There are three further advantages that fall out of this design almost for free, and they tend to matter more in production than the headline accuracy. The first is freshness without retraining. A model whose facts live in its weights is frozen at its training cut-off, and the only way to update it is the expensive, slow business of retraining. A routing model is as current as the index it queries; yesterday's event is answerable today with no model change at all, because the knowledge was never the model's to hold. The second is auditability. When the answer carries its source, a wrong answer becomes diagnosable — you can see whether the model misread a good source or faithfully reported a bad one, which is the difference between a debuggable system and a black box you can only shrug at. For regulated and sovereign deployments, "show me where this came from" is often not a nice-to-have but a requirement, and a grounded routing assistant answers it natively. The third is a smaller, cheaper footprint that you actually control. A 1B conductor can live on modest, on-premise hardware where the data already sits, instead of shipping sensitive queries off to a large hosted model. For a small team without a large-model inference budget, this is not a compromise — it is frequently the only shape of assistant that is economically and legally deployable at all, and it happens to be a good one.

The honest limits.

We state the ceiling plainly. A 1B assistant is strongest in its primary language and weaker in others; its unaided, open-domain language quality is not at the frontier, and we don't claim it is. On raw open-domain quality it is a competent small model, not a frontier one, and we would mislead you to imply otherwise.
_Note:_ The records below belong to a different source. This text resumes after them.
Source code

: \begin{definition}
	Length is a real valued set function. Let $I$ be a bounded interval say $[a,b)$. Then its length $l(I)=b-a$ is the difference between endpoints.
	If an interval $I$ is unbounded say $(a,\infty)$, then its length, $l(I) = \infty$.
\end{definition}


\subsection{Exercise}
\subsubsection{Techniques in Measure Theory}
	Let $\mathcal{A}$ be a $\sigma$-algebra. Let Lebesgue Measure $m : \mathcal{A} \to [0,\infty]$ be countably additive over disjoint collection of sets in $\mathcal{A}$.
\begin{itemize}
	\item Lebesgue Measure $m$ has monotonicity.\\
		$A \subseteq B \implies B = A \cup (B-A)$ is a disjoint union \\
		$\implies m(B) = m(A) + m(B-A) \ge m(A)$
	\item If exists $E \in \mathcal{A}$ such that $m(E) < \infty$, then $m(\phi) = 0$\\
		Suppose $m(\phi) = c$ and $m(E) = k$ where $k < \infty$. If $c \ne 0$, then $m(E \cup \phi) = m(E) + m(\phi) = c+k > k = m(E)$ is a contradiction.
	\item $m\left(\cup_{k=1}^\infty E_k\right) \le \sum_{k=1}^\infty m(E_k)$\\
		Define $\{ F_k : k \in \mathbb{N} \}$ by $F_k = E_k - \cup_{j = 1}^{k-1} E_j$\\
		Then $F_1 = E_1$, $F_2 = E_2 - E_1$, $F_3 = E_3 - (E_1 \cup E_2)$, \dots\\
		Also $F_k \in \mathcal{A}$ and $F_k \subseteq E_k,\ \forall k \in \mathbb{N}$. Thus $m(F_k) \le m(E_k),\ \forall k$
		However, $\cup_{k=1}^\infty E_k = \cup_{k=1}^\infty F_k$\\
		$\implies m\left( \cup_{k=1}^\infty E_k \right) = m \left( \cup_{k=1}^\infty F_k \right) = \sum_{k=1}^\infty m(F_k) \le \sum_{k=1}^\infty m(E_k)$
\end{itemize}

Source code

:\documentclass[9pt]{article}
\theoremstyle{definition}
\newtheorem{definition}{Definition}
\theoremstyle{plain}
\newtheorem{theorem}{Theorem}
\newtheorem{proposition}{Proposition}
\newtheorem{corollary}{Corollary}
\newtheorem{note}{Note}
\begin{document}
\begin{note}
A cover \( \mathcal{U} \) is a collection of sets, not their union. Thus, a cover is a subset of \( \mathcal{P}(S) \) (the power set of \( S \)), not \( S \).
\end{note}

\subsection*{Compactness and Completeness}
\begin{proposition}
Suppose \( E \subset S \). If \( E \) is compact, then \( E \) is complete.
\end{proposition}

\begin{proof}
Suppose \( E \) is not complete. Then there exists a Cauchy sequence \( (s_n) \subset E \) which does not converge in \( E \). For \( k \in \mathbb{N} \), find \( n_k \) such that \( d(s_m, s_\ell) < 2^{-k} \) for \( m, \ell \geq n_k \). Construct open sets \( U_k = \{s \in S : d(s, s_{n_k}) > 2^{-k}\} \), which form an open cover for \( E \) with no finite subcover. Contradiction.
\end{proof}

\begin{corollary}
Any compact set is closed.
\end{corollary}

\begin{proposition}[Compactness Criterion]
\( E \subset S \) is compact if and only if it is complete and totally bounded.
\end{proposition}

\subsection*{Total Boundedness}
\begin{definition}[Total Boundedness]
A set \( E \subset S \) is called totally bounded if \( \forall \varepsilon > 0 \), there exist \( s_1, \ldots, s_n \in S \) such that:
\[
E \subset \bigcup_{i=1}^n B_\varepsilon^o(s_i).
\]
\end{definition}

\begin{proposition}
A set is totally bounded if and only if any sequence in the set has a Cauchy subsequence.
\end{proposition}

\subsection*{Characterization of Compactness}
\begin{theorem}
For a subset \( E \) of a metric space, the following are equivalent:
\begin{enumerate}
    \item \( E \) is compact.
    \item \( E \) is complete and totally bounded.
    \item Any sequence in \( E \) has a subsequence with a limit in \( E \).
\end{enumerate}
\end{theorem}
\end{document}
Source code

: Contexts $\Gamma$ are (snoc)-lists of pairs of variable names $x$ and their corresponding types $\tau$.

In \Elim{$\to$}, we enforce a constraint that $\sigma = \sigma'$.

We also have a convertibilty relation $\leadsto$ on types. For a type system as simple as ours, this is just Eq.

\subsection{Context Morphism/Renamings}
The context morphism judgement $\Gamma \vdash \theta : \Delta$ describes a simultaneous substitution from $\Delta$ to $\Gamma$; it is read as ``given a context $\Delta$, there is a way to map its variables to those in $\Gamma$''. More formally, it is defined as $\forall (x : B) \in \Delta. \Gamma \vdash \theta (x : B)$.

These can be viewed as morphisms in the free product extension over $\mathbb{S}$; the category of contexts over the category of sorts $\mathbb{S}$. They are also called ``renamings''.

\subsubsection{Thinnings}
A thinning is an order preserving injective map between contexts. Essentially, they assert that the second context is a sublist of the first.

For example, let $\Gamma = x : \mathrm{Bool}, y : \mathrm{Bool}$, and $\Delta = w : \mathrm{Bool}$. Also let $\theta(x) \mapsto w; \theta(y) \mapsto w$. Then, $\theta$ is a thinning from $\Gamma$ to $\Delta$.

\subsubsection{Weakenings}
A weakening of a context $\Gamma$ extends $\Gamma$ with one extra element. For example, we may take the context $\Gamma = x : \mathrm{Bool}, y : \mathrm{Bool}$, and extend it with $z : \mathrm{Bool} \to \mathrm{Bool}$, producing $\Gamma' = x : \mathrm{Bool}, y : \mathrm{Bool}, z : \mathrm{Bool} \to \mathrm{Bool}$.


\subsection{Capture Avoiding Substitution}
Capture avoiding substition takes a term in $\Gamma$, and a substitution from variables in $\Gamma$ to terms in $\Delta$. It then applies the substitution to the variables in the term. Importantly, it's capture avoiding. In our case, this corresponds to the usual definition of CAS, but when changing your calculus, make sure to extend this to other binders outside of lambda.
Grounding reduces hallucination relative to ungrounded small-model output, but it does not abolish it — a bad source or a bad query still produces a bad answer, so the tool layer and the sources matter as much as the model. Worse, grounding introduces its own characteristic failure modes that an honest team has to own. A search can return confidently-wrong material, and a faithful model will faithfully relay it; garbage in, grounded garbage out. A poorly-formed query retrieves the wrong thing, and the model composes a fluent answer to the wrong question. And the model can still drift from its sources during composition, papering over a gap in the retrieved material with a plausible sentence of its own — the very parametric habit the whole design is trying to suppress. None of these are solved by routing; they are relocated by it, from the weights to the tool layer, where at least they are visible and fixable. That relocation is a genuine improvement, but calling it a cure would be the kind of overclaim this note exists to avoid.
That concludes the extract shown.